Dataset entries:
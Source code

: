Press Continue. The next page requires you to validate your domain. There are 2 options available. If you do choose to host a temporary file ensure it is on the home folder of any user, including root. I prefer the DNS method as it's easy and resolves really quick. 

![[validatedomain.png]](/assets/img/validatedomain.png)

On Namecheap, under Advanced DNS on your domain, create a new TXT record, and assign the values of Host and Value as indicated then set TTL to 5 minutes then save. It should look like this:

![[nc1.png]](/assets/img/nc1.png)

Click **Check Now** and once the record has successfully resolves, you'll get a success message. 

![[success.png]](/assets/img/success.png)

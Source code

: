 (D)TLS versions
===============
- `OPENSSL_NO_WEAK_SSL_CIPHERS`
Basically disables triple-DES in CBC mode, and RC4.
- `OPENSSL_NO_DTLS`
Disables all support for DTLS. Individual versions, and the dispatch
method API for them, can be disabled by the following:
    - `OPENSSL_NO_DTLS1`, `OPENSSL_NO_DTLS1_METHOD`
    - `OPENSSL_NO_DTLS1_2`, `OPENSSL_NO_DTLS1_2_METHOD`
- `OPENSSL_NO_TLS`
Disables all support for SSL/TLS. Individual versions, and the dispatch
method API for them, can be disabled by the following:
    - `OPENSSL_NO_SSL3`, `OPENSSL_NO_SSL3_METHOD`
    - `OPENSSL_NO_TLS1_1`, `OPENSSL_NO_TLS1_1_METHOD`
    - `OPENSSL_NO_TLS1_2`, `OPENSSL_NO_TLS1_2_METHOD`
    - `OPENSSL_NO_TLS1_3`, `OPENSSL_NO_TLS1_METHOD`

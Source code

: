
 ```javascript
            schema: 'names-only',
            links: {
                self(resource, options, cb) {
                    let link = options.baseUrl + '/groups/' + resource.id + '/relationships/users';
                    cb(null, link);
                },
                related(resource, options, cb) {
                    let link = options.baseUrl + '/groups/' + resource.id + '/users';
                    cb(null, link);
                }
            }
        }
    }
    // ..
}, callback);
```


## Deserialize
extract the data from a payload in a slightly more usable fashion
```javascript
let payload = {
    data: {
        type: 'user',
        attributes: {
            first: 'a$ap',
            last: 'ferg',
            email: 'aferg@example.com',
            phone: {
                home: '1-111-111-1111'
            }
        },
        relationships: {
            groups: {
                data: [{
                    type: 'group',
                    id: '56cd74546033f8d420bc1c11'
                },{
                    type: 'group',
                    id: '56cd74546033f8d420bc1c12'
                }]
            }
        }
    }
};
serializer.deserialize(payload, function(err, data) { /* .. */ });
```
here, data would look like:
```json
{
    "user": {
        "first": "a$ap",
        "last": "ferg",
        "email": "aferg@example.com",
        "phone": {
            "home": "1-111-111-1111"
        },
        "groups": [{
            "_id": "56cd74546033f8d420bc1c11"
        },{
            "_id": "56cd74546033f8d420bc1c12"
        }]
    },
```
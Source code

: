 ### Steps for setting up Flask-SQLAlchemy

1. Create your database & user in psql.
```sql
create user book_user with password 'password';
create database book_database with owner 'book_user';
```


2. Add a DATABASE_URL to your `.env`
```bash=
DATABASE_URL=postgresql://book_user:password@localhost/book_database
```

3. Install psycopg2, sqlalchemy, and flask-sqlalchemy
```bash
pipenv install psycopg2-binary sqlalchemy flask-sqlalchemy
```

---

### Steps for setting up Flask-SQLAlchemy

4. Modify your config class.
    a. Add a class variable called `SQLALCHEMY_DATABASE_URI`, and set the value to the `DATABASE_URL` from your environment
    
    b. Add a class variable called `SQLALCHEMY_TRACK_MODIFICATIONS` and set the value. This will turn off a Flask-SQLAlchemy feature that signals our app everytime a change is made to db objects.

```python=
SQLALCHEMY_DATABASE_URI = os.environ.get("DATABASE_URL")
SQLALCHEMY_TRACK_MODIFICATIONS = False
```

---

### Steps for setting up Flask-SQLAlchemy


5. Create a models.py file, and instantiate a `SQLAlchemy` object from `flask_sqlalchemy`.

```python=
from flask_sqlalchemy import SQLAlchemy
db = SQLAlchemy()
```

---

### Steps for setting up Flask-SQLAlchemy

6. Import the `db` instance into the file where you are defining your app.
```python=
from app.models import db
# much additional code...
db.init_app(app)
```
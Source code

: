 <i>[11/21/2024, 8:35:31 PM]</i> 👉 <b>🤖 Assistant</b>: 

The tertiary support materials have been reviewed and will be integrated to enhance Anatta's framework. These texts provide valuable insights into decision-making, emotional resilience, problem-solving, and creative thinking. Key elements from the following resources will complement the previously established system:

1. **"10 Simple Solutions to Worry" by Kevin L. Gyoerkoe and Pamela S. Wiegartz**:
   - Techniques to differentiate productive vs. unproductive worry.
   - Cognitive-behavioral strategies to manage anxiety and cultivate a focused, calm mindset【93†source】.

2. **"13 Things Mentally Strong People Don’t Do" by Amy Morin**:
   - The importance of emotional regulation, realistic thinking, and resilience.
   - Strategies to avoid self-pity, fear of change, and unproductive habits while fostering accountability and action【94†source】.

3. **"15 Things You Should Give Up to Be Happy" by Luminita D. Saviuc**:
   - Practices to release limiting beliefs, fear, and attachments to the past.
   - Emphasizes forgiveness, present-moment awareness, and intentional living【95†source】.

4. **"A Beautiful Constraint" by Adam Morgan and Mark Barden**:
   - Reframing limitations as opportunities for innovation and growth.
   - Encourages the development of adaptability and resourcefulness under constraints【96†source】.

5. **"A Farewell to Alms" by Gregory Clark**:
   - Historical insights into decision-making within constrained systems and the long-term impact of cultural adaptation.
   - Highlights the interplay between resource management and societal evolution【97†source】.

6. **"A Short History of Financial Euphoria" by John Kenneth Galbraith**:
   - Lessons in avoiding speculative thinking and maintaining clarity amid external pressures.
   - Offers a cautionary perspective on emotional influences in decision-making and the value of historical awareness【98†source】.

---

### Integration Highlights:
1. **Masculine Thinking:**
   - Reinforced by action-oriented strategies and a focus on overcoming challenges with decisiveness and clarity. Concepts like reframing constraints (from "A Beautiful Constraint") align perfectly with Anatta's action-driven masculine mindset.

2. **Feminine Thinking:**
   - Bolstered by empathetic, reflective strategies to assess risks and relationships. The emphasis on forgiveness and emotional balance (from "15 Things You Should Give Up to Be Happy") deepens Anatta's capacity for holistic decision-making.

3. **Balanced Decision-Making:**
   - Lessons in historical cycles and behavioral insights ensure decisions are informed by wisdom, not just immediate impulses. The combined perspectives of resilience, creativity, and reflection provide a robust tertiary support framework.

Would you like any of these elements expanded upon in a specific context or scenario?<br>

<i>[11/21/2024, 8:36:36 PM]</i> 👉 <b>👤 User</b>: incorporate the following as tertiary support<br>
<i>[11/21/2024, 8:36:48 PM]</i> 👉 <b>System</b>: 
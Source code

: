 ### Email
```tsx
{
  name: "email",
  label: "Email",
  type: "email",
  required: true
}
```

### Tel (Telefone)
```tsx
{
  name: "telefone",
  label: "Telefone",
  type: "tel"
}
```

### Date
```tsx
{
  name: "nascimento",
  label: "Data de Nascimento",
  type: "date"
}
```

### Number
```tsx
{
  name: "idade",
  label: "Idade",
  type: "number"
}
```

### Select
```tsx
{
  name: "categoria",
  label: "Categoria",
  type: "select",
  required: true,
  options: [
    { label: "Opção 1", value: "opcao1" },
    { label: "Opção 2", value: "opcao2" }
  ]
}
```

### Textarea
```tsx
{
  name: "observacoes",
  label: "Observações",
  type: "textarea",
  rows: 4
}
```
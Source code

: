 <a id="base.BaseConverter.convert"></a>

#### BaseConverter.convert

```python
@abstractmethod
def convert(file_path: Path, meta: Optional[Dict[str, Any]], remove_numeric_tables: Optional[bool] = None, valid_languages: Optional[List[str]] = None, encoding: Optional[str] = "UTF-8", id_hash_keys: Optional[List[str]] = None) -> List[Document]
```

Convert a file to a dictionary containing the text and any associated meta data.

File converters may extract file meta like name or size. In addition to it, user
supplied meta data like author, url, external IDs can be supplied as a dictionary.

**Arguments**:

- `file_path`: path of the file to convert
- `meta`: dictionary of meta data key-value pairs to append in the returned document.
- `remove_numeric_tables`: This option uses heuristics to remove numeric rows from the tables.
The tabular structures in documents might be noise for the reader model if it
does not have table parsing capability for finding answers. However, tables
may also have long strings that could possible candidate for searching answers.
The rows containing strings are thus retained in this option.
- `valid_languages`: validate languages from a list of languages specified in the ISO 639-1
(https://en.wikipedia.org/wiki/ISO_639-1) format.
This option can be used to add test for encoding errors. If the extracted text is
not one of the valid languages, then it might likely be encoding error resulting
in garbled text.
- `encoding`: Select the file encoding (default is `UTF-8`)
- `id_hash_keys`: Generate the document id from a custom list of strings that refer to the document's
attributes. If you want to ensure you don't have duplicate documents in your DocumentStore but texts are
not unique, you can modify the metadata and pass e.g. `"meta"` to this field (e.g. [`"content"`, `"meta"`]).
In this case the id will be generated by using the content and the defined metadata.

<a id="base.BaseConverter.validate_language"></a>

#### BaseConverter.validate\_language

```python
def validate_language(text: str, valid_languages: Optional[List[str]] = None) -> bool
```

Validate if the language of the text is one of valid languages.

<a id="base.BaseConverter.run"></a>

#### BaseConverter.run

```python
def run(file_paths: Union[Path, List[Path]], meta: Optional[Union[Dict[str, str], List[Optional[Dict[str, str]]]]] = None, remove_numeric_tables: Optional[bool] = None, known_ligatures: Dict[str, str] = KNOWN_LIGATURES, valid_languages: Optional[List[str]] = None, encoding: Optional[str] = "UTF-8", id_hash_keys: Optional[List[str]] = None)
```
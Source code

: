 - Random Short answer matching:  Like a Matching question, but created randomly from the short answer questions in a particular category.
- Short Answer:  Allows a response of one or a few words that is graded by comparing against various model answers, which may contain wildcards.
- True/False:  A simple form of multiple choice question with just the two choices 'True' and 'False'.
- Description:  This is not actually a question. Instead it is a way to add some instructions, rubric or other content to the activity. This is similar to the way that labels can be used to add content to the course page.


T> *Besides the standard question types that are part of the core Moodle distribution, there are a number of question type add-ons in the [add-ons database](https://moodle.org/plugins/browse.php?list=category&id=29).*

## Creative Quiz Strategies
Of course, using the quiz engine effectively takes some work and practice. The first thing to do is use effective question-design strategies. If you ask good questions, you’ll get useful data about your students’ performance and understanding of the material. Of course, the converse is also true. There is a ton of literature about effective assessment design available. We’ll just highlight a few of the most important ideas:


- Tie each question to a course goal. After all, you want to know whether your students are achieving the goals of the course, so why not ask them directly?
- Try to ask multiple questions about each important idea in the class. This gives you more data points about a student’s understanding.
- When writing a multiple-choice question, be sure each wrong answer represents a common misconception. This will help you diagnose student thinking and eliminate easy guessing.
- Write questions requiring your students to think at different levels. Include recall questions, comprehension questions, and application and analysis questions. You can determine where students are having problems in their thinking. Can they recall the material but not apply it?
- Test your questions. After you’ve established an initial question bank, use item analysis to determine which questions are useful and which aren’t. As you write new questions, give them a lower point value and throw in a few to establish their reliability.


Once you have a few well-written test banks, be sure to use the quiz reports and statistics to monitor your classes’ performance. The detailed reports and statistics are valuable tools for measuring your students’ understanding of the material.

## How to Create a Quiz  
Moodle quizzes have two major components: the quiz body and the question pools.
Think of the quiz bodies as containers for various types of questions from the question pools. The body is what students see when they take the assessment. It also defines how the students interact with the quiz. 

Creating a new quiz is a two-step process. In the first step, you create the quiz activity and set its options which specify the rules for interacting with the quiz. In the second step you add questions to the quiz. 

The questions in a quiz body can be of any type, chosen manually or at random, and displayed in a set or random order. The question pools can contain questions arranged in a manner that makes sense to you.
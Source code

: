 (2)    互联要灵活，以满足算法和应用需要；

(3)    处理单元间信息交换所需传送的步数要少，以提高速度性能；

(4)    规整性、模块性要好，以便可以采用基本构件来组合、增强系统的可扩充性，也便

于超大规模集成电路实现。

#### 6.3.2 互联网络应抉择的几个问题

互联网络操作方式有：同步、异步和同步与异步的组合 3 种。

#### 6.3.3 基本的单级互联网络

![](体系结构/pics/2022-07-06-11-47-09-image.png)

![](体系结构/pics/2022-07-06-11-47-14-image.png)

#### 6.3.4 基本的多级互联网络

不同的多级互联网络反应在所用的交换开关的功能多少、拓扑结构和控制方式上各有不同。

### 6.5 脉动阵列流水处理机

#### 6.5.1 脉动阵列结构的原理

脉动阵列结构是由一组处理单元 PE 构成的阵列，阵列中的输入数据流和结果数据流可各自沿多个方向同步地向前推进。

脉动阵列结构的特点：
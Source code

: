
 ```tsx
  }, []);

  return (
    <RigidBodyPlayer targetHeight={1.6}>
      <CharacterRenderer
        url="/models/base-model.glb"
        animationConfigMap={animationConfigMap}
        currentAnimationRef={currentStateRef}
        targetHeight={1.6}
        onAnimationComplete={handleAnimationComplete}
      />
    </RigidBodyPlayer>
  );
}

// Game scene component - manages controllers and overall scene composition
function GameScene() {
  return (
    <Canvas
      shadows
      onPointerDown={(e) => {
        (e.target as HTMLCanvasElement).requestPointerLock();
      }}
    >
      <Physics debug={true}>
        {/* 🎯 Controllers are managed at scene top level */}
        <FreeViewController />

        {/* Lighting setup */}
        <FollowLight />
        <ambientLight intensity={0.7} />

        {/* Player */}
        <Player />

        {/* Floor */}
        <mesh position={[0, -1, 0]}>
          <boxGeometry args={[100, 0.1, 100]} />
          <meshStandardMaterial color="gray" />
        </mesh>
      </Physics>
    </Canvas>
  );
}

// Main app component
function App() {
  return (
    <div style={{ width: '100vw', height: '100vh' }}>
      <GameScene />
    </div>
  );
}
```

- [Action item]: Gather each line in the data that holds the string "where".

- [Finished exercise]:
6. Import the `db` instance into the file where you are defining your app.
- Write questions requiring your students to think at different levels. Include recall questions, comprehension questions, and application and analysis questions. You can determine where students are having problems in their thinking. Can they recall the material but not apply it?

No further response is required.